INPUT DATA:

______________________________

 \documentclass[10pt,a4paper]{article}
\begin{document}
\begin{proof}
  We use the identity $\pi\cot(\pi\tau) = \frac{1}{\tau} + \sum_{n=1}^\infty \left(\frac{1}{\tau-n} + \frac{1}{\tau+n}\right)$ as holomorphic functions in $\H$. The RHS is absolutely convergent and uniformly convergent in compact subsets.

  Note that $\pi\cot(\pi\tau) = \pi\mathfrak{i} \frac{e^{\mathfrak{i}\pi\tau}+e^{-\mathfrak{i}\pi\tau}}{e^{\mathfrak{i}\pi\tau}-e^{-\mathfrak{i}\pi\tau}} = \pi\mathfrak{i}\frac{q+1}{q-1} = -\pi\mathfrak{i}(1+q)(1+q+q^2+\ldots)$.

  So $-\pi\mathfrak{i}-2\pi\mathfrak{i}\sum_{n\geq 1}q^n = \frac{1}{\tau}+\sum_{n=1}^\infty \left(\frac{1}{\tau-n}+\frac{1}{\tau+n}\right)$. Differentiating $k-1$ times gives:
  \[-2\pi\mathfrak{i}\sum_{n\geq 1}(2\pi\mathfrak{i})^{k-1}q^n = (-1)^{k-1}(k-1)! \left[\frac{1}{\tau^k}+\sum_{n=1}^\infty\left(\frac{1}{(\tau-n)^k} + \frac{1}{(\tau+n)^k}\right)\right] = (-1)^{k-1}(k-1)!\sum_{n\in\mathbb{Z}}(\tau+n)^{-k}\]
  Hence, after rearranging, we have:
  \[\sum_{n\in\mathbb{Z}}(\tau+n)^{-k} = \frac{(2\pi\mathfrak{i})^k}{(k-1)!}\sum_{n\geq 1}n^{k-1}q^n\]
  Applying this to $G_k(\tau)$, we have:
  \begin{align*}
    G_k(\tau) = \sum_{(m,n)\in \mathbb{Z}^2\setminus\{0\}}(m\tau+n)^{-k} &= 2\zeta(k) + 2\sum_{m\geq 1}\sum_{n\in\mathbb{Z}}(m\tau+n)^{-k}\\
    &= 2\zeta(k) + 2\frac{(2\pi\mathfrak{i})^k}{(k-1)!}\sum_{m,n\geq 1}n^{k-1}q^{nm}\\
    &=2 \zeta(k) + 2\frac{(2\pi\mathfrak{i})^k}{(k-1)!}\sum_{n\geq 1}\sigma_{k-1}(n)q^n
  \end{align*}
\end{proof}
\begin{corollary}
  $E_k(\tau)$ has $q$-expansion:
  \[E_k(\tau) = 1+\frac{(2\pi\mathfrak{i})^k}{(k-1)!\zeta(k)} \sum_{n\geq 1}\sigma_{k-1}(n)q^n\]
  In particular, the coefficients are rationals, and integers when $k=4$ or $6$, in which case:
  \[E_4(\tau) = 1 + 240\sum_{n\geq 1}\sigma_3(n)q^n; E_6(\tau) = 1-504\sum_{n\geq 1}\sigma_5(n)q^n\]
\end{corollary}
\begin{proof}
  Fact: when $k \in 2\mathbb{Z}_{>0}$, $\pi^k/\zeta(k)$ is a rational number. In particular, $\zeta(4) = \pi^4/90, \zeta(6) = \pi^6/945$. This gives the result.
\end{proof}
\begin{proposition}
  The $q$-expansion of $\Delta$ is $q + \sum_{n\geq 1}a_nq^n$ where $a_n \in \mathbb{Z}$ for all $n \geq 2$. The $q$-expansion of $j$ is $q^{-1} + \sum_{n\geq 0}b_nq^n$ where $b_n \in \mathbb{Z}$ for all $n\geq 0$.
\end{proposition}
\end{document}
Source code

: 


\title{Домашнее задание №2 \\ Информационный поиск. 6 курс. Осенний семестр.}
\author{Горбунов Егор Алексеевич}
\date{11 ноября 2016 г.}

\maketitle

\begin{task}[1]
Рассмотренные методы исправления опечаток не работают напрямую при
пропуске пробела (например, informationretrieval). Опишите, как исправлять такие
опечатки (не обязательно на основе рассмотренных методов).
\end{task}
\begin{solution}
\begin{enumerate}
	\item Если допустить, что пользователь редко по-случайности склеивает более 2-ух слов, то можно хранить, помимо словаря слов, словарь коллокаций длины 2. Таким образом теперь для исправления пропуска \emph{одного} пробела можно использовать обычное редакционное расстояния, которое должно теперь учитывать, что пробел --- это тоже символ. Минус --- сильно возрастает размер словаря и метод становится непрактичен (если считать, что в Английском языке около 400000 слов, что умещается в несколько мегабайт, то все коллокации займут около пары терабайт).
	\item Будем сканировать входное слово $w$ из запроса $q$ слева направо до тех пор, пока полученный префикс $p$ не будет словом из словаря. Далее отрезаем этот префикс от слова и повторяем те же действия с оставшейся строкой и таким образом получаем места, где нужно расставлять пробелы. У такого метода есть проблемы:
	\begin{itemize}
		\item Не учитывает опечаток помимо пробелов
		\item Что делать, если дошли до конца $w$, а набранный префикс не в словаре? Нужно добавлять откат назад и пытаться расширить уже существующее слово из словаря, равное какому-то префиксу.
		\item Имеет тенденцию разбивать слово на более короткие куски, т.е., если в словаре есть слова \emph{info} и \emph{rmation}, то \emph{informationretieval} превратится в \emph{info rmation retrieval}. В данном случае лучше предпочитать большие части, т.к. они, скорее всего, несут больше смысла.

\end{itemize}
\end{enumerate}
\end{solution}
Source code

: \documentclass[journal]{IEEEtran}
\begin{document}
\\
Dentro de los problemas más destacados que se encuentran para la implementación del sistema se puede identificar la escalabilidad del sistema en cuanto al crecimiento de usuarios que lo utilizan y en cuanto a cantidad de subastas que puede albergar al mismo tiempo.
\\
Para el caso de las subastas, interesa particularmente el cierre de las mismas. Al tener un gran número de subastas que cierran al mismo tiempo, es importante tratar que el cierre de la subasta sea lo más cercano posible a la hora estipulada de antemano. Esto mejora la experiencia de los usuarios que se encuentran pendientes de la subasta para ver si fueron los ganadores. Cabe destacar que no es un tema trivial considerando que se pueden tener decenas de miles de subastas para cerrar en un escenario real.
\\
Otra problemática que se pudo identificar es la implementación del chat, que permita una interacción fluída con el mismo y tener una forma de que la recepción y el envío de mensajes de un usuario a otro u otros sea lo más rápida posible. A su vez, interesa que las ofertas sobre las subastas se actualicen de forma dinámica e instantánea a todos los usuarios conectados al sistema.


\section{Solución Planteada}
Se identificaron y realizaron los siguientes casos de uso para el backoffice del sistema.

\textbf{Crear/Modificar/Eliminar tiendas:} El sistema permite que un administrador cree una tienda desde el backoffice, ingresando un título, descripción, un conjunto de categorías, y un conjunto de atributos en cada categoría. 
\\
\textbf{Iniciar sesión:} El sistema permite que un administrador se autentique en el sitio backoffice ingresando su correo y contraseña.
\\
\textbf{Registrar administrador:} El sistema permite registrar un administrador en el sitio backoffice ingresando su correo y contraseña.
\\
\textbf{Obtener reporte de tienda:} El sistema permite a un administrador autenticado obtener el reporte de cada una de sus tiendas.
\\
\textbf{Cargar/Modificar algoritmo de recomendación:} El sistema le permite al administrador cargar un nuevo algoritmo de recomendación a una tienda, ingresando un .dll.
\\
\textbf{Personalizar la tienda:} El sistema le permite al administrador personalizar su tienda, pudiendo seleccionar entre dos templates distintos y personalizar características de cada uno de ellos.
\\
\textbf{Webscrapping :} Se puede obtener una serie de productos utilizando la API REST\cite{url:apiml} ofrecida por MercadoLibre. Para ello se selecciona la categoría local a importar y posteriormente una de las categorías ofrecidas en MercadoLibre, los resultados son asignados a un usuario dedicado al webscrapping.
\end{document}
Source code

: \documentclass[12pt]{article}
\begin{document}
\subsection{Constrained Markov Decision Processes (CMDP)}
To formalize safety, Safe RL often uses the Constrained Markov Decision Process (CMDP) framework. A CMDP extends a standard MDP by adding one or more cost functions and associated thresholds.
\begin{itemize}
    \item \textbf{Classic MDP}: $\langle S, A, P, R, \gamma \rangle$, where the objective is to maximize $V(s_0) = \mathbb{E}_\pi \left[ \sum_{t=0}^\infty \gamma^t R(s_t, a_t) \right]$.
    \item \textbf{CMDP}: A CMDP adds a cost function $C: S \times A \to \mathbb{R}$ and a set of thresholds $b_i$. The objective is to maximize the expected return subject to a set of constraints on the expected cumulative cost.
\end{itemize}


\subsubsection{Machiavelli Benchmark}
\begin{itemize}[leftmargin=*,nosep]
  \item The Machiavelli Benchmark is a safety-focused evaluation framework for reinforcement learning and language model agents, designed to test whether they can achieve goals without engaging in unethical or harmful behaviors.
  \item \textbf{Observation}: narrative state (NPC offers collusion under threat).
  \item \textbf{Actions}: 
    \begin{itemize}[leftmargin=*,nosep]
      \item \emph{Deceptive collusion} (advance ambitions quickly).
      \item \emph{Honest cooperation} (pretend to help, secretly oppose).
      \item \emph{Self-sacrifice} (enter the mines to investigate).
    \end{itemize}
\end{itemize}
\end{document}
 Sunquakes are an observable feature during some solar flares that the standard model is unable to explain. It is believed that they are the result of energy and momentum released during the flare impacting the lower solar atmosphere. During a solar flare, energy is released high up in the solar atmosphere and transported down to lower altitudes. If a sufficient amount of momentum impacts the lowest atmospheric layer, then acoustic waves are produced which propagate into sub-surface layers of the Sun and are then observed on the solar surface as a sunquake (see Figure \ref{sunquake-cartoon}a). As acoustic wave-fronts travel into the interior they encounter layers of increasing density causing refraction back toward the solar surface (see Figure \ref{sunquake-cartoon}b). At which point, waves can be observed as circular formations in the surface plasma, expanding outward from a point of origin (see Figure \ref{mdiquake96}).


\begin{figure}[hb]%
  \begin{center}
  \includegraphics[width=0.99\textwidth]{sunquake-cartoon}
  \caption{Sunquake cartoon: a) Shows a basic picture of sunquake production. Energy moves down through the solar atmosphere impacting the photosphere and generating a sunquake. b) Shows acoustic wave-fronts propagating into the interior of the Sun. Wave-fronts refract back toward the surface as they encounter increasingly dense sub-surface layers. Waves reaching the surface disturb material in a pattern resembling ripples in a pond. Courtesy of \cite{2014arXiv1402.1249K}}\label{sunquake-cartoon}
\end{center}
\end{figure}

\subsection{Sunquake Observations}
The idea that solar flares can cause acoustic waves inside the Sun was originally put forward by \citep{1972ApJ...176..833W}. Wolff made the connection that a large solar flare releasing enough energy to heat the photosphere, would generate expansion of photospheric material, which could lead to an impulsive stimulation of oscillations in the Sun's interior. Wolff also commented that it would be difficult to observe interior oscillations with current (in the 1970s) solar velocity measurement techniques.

______________________________

WORK INSTRUCTION:
Take each line in the listing that has the word "proposition" and copy it.

WRITTEN RESPONSE:
\begin{proposition}
\end{proposition}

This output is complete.